# [ACTIVITY]
Set down all of the entries below word for word, with the pictures left out.

# [INFORMATION SHOWN]
*** Block opens ***
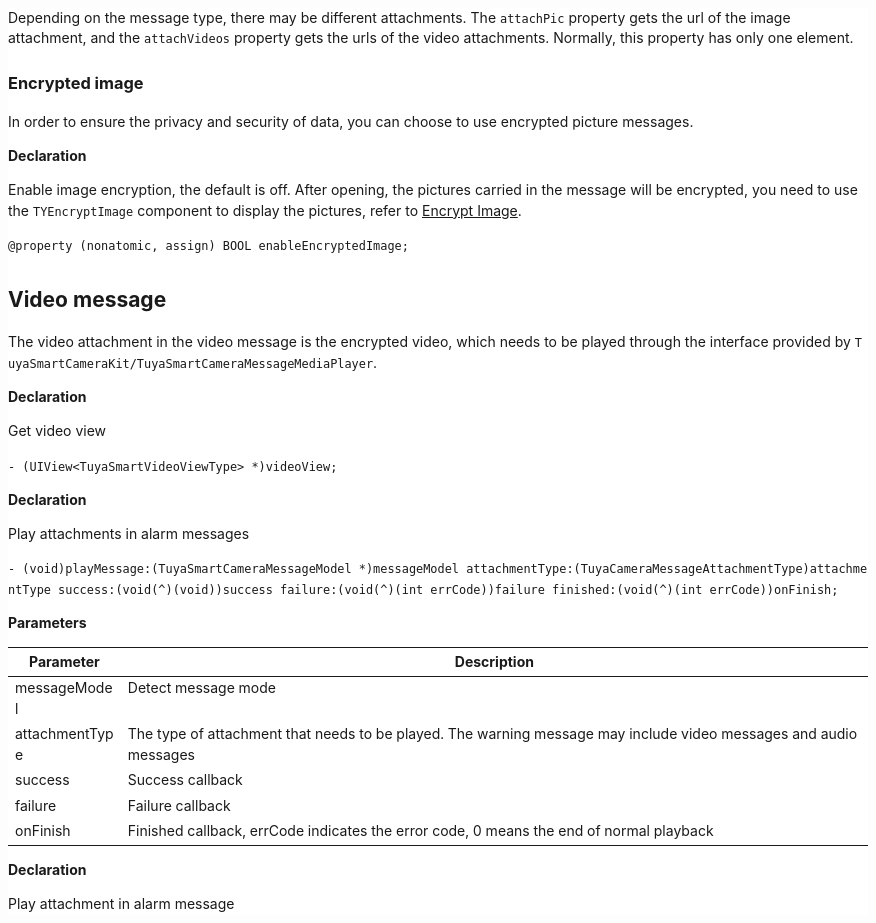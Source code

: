 Depending on the message type, there may be different attachments. The `attachPic` property gets the url of the image attachment, and the `attachVideos` property gets the urls of the video attachments. Normally, this property has only one element.

### Encrypted image

In order to ensure the privacy and security of data, you can choose to use encrypted picture messages.

**Declaration**

Enable image encryption, the default is off. After opening, the pictures carried in the message will be encrypted, you need to use the `TYEncryptImage` component to display the pictures, refer to [Encrypt Image](./encryptImage.md).

```objc
@property (nonatomic, assign) BOOL enableEncryptedImage;
```

## Video message

The video attachment in the video message is the encrypted video, which needs to be played through the interface provided by `TuyaSmartCameraKit/TuyaSmartCameraMessageMediaPlayer`.

**Declaration**

Get video view

```objc
- (UIView<TuyaSmartVideoViewType> *)videoView;
```

**Declaration**

Play attachments in alarm messages

```objc
- (void)playMessage:(TuyaSmartCameraMessageModel *)messageModel attachmentType:(TuyaCameraMessageAttachmentType)attachmentType success:(void(^)(void))success failure:(void(^)(int errCode))failure finished:(void(^)(int errCode))onFinish;
```

**Parameters**

| Parameter      | Description                                                  |
| -------------- | ------------------------------------------------------------ |
| messageModel   | Detect message mode                                          |
| attachmentType | The type of attachment that needs to be played. The warning message may include video messages and audio messages |
| success        | Success callback                                             |
| failure        | Failure callback                                             |
| onFinish       | Finished callback, errCode indicates the error code, 0 means the end of normal playback |

**Declaration**

Play attachment in alarm message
*** Block closes ***
# [EXERCISE OUTPUT]
Source code

: Depending on the message type, there may be different attachments. The `attachPic` property gets the url of the image attachment, and the `attachVideos` property gets the urls of the video attachments. Normally, this property has only one element.

### Encrypted image

In order to ensure the privacy and security of data, you can choose to use encrypted picture messages.

**Declaration**

Enable image encryption, the default is off. After opening, the pictures carried in the message will be encrypted, you need to use the `TYEncryptImage` component to display the pictures, refer to [Encrypt Image](./encryptImage.md).

```objc
@property (nonatomic, assign) BOOL enableEncryptedImage;
```

## Video message

The video attachment in the video message is the encrypted video, which needs to be played through the interface provided by `TuyaSmartCameraKit/TuyaSmartCameraMessageMediaPlayer`.

**Declaration**

Get video view

```objc
- (UIView<TuyaSmartVideoViewType> *)videoView;
```

**Declaration**

Play attachments in alarm messages

```objc
- (void)playMessage:(TuyaSmartCameraMessageModel *)messageModel attachmentType:(TuyaCameraMessageAttachmentType)attachmentType success:(void(^)(void))success failure:(void(^)(int errCode))failure finished:(void(^)(int errCode))onFinish;
```

**Parameters**

| Parameter      | Description                                                  |
| -------------- | ------------------------------------------------------------ |
| messageModel   | Detect message mode                                          |
| attachmentType | The type of attachment that needs to be played. The warning message may include video messages and audio messages |
| success        | Success callback                                             |
| failure        | Failure callback                                             |
| onFinish       | Finished callback, errCode indicates the error code, 0 means the end of normal playback |

**Declaration**

Play attachment in alarm message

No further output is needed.